◆ TO DO:
Only one span of the listing below is wanted: the lines from the one with "-- Сынок, кем" through the one with "ID: p219230060", reproduced exactly, both ends kept.

(Beginning of SUPPLIED ENTRIES)

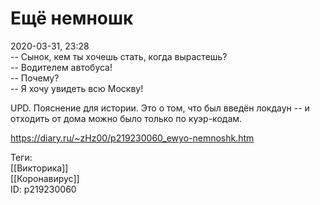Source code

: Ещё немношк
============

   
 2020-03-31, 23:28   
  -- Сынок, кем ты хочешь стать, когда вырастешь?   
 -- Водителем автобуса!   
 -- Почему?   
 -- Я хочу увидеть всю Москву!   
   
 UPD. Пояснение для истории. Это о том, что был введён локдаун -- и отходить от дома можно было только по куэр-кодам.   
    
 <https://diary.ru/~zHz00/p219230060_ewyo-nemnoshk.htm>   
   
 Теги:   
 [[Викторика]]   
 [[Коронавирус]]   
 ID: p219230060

(End of SUPPLIED ENTRIES)
(Beginning of SUPPLIED ENTRIES)

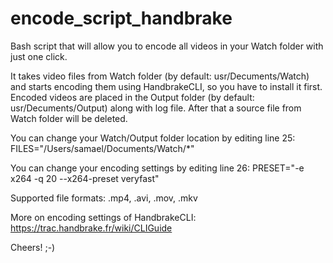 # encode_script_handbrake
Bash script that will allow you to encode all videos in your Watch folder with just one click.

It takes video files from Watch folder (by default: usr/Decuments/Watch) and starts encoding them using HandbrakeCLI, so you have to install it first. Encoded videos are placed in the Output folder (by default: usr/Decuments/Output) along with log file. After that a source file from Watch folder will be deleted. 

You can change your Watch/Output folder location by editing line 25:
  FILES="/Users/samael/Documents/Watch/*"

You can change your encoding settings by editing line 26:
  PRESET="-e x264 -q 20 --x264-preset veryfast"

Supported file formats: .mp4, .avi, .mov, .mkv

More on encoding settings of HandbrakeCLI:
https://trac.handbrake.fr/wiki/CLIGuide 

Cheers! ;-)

(End of SUPPLIED ENTRIES)

◆ EXERCISE RESPONSE:
  -- Сынок, кем ты хочешь стать, когда вырастешь?   
 -- Водителем автобуса!   
 -- Почему?   
 -- Я хочу увидеть всю Москву!   
   
 UPD. Пояснение для истории. Это о том, что был введён локдаун -- и отходить от дома можно было только по куэр-кодам.   
    
 <https://diary.ru/~zHz00/p219230060_ewyo-nemnoshk.htm>   
   
 Теги:   
 [[Викторика]]   
 [[Коронавирус]]   
 ID: p219230060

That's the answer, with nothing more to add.